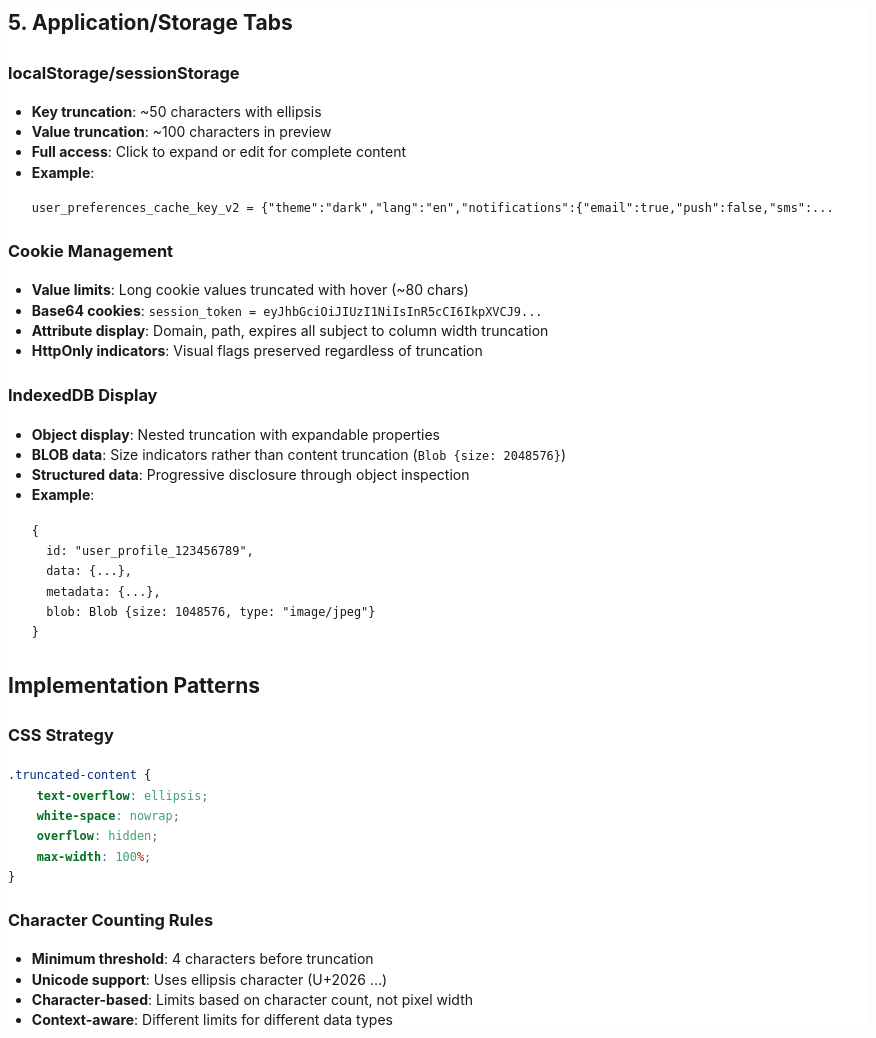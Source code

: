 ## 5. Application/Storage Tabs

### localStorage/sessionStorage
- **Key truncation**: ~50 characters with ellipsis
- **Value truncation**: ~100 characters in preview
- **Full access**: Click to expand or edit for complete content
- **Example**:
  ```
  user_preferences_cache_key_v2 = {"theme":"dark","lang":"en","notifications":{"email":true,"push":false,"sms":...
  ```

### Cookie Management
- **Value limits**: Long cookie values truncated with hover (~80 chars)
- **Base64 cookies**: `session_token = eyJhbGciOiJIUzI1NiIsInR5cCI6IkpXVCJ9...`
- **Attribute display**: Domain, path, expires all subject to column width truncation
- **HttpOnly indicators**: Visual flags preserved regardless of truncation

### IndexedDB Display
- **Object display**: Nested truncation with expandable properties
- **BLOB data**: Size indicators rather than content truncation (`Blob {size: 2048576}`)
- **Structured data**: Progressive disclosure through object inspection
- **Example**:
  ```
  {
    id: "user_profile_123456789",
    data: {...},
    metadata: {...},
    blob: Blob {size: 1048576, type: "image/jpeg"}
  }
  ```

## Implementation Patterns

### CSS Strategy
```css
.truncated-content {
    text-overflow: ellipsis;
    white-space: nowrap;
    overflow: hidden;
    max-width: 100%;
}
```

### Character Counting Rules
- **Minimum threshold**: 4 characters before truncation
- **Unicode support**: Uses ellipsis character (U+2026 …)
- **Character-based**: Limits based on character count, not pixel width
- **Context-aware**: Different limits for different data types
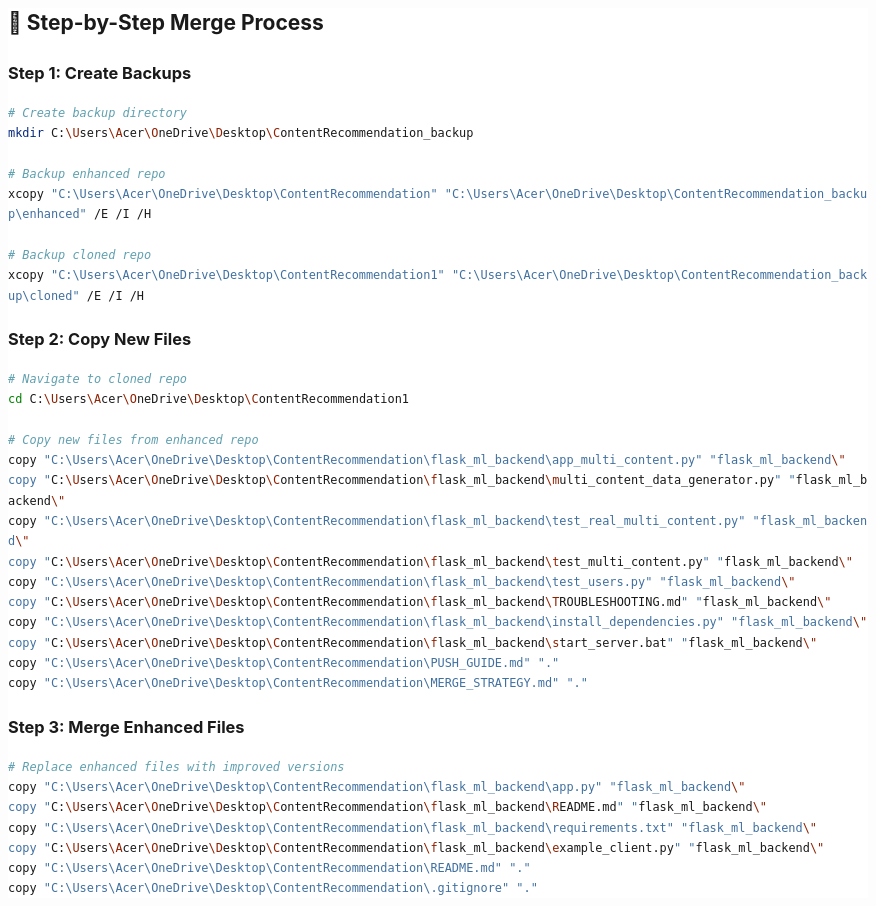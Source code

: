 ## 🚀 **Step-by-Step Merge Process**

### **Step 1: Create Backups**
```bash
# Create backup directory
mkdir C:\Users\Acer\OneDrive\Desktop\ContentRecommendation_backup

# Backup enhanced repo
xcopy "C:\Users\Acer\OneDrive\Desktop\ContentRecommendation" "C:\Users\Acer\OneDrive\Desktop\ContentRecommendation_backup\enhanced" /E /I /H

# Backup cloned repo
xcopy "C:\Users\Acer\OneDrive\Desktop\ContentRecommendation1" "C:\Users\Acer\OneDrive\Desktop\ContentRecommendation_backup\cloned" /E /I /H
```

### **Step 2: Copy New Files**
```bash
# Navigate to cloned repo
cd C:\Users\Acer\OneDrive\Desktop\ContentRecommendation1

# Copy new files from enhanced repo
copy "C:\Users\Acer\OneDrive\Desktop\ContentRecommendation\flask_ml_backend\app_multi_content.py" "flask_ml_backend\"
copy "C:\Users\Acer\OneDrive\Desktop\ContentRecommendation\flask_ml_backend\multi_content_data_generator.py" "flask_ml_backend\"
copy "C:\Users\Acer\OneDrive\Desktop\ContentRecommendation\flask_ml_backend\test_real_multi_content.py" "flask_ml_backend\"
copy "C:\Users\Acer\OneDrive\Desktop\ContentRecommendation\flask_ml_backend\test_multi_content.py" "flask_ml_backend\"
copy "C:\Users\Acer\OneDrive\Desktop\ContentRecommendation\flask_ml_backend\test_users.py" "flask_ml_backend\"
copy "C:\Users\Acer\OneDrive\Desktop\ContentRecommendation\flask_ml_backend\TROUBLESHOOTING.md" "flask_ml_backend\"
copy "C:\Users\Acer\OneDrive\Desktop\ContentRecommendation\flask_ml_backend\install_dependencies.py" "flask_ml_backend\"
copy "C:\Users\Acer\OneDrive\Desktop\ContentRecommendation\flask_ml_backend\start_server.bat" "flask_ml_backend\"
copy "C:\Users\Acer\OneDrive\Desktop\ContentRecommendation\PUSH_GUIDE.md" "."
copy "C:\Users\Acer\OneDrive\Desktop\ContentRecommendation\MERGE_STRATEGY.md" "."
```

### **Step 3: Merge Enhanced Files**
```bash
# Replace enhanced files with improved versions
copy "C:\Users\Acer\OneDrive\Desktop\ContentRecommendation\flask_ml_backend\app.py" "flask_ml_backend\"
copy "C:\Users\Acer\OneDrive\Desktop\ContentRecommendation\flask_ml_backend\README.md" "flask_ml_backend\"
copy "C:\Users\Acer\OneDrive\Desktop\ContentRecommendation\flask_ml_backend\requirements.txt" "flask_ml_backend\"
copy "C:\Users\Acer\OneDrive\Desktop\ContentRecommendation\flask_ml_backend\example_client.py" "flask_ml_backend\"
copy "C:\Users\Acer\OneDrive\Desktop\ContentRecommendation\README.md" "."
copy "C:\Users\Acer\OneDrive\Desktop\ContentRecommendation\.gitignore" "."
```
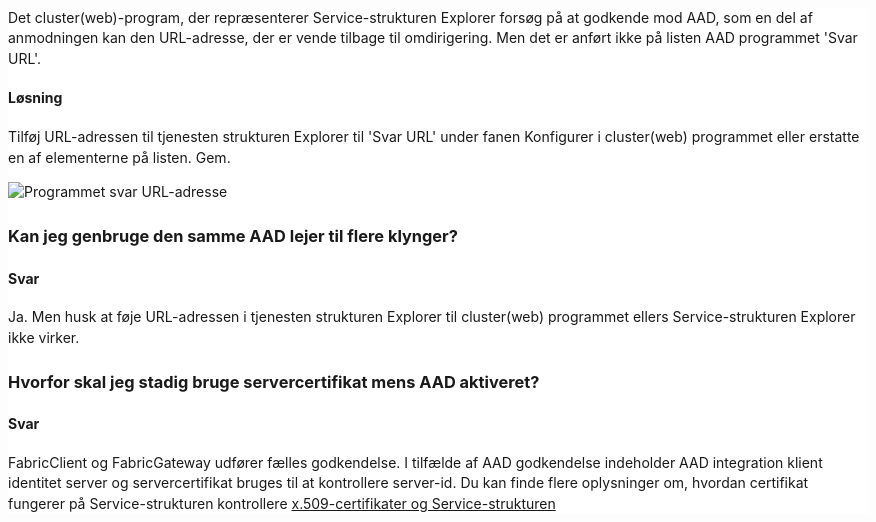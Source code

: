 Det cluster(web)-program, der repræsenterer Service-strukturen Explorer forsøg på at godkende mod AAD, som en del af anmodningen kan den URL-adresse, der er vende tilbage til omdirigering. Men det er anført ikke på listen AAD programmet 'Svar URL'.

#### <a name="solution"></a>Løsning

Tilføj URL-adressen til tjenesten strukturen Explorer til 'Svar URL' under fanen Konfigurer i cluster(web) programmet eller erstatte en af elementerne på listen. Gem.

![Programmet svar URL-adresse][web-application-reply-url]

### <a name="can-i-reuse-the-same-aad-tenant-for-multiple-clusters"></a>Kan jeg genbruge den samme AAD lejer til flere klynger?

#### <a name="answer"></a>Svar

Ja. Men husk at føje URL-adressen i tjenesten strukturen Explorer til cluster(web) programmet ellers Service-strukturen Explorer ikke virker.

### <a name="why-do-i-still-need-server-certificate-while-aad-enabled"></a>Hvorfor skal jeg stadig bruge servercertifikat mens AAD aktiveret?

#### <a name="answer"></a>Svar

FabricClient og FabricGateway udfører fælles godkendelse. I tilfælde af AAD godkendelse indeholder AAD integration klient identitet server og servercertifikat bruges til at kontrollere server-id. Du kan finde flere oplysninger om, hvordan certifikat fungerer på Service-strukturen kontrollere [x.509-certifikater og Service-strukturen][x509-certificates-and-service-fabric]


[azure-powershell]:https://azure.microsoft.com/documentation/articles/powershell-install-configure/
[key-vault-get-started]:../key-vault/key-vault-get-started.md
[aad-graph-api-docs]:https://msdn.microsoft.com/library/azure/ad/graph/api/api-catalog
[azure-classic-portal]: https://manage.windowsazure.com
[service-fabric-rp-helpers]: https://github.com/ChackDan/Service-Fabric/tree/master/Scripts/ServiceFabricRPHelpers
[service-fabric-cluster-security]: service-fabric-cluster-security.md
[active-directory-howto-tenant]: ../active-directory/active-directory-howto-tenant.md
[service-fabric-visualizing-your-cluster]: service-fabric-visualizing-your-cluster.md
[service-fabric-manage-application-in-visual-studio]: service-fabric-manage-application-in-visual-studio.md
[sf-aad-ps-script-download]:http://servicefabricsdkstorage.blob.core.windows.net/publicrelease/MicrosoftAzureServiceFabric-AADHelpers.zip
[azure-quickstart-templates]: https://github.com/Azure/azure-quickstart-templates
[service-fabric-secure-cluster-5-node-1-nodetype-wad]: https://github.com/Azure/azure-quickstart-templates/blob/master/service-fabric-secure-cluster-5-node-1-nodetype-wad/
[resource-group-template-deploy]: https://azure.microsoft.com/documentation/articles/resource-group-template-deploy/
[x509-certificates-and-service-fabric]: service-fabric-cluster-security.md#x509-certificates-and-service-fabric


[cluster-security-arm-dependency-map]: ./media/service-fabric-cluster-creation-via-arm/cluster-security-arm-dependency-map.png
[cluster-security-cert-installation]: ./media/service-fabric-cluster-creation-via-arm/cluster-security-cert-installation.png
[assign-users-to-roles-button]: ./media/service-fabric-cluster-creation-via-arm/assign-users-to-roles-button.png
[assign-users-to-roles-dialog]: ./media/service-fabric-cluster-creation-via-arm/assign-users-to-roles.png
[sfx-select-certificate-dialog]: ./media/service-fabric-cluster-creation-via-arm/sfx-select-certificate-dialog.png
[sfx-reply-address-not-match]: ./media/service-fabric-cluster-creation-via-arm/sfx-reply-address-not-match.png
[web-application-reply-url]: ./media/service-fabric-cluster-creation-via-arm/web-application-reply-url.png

▸ REQUIRED ACTION:
Look above for the line with "### localStorage/sessionStorage" and the line with "- **BLOB data**: Size". Write out those two lines and all the lines between them, exactly, and no others.

▸ EXERCISE RESPONSE:
### localStorage/sessionStorage
- **Key truncation**: ~50 characters with ellipsis
- **Value truncation**: ~100 characters in preview
- **Full access**: Click to expand or edit for complete content
- **Example**:
  ```
  user_preferences_cache_key_v2 = {"theme":"dark","lang":"en","notifications":{"email":true,"push":false,"sms":...
  ```

### Cookie Management
- **Value limits**: Long cookie values truncated with hover (~80 chars)
- **Base64 cookies**: `session_token = eyJhbGciOiJIUzI1NiIsInR5cCI6IkpXVCJ9...`
- **Attribute display**: Domain, path, expires all subject to column width truncation
- **HttpOnly indicators**: Visual flags preserved regardless of truncation

### IndexedDB Display
- **Object display**: Nested truncation with expandable properties
- **BLOB data**: Size indicators rather than content truncation (`Blob {size: 2048576}`)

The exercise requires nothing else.